Le problème du didactisme, quand il est aussi transparent, c’est qu’il a évidemment tendance à contaminer l’œuvre qu’il touche, au point d’en annuler totalement la portée. Si Riklis développe ses points comme un collégien laborieux, et pose des jalons thématiques comme on laboure un champ, il ampute bel et bien son film de tout mystère. Dommage pour un script qui fait du secret son arme de prédilection. Ou de déréliction, dans ce cas précis. On comprend vite que la plupart des personnages sont tous des variations de Max Stoller, lui-même étant une allégorie du Berlin qu’il investit. Chacun, du jeune Thomas déjà évoqué jusqu’à celui de Deniz, émigrée turque mortifiée par l’abandon de son mari, est en quelque sorte une figure archétypale du survivant, déterminée à souffrir (attention, symbole : Stoller sectionne le filtre de ses clopes avant de s’encrasser les poumons). Seulement, ni les périples hasardeux de Danny Huston dans les quartiers de son enfance, ni les gros plans explicites sur son mutisme n’épaississent une mise en scène digne d’Envoyé spécial. Aussi, gentiment pris par la main, on s’enfonce dans le film comme dans une forêt noire. Mais la pâtisserie hein.

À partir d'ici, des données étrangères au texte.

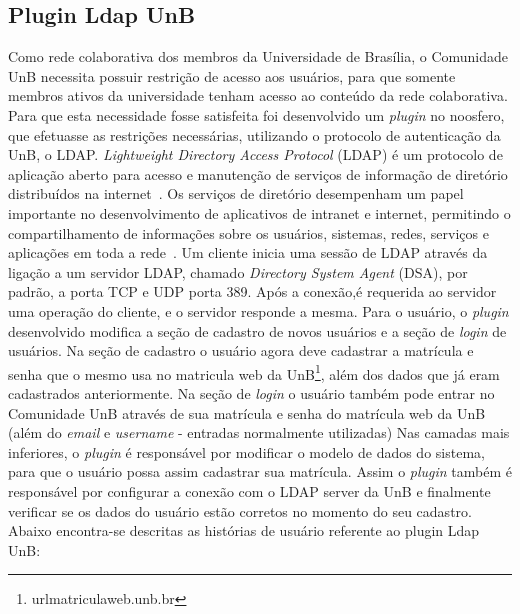 \subsection{Plugin Ldap UnB}
%
Como rede colaborativa dos membros da Universidade de Brasília, o Comunidade UnB 
necessita possuir restrição de acesso aos usuários, para que somente membros ativos 
da universidade tenham acesso ao conteúdo da rede colaborativa. 
%
Para que esta necessidade fosse satisfeita foi desenvolvido um \textit{plugin} no noosfero, que efetuasse as restrições necessárias, utilizando o protocolo de autenticação da UnB, o LDAP.
%
\textit{Lightweight Directory Access Protocol} (LDAP) é um protocolo de aplicação 
aberto para acesso e manutenção  de serviços de informação de diretório distribuídos 
na internet~\cite{sermersheim2006}.
%
Os serviços de diretório desempenham um papel importante no desenvolvimento de aplicativos 
de intranet e internet, permitindo o compartilhamento de informações sobre os usuários, 
sistemas, redes, serviços e aplicações em toda a rede~\cite{oracle2000}.
%
Um cliente inicia uma sessão de LDAP através da ligação a um servidor LDAP, chamado 
\textit{Directory System Agent} (DSA), por padrão, a porta TCP e UDP porta 389. Após 
a conexão,é requerida ao servidor uma operação do cliente, e o servidor responde a 
mesma. 
%
Para o usuário, o \textit{plugin} desenvolvido modifica a seção de cadastro de novos usuários e a seção de \textit{login} de usuários. Na seção de cadastro o usuário agora deve cadastrar a matrícula e senha que o mesmo usa no matricula web da UnB\footnote{url{matriculaweb.unb.br}}, além dos dados que já eram cadastrados anteriormente. Na seção de \textit{login} o usuário também pode entrar no Comunidade UnB através de sua matrícula e senha do matrícula web da UnB (além do \textit{email} e \textit{username} 
- entradas normalmente utilizadas)
%
Nas camadas mais inferiores, o \textit{plugin} é responsável por modificar o modelo de dados do sistema, para que o usuário possa assim cadastrar sua matrícula. Assim o \textit{plugin} também é responsável por configurar a conexão com o LDAP server da UnB e finalmente verificar se os dados do usuário estão corretos no momento do seu cadastro. Abaixo encontra-se descritas as histórias de usuário referente ao {plugin} Ldap UnB:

Il y a quand même une bonne vanne à porter au crédit de Playoff. En discutant avec le capitaine de son équipe, Stoller avance que les juifs sont historiquement mauvais en sport : « Il nous a fallu 40 ans pour aller d’Egypte en Israël, c’est à 3h de marche ». Chouette, mais autour de ça, c’est la mer morte. Parce que le cinéma qui pense tout haut n’a pas peur du vide. Il s’en tient à son idée, quitte à ne pas l’habiller. Cela dit, 1h47 d’exposé scolaire, c’est très long. Alors on tente vainement de s’accrocher aux tête à têtes entre Huston et Casar (toujours aussi invisible), avant de se rendre compte que Riklis a décidé de creuser leur relation délicate avec une pelle d’enfant. Une pelle impuissante qui n’achoppe à rien de tangible, rien d’impénétrable. Uniquement du sable gris, clarifié, tristement lisible. Il en va de même pour le basket, arrière plan d’anthologie qui devrait emporter l’oscar de la toile de fond, ne serait ce que pour récompenser sa constance et son impeccable immobilité scénaristique. Peut-être parce que le sport est trop vulgaire pour demeurer autre chose qu’une grille de lecture historique.
C’est dommage,une série de dunks ouest-allemands nous auraient peut-être sorti la tête d’une eau mille fois visitée, celle du proto-documentaire à thèse, ou du film conscient qui tire à blanc.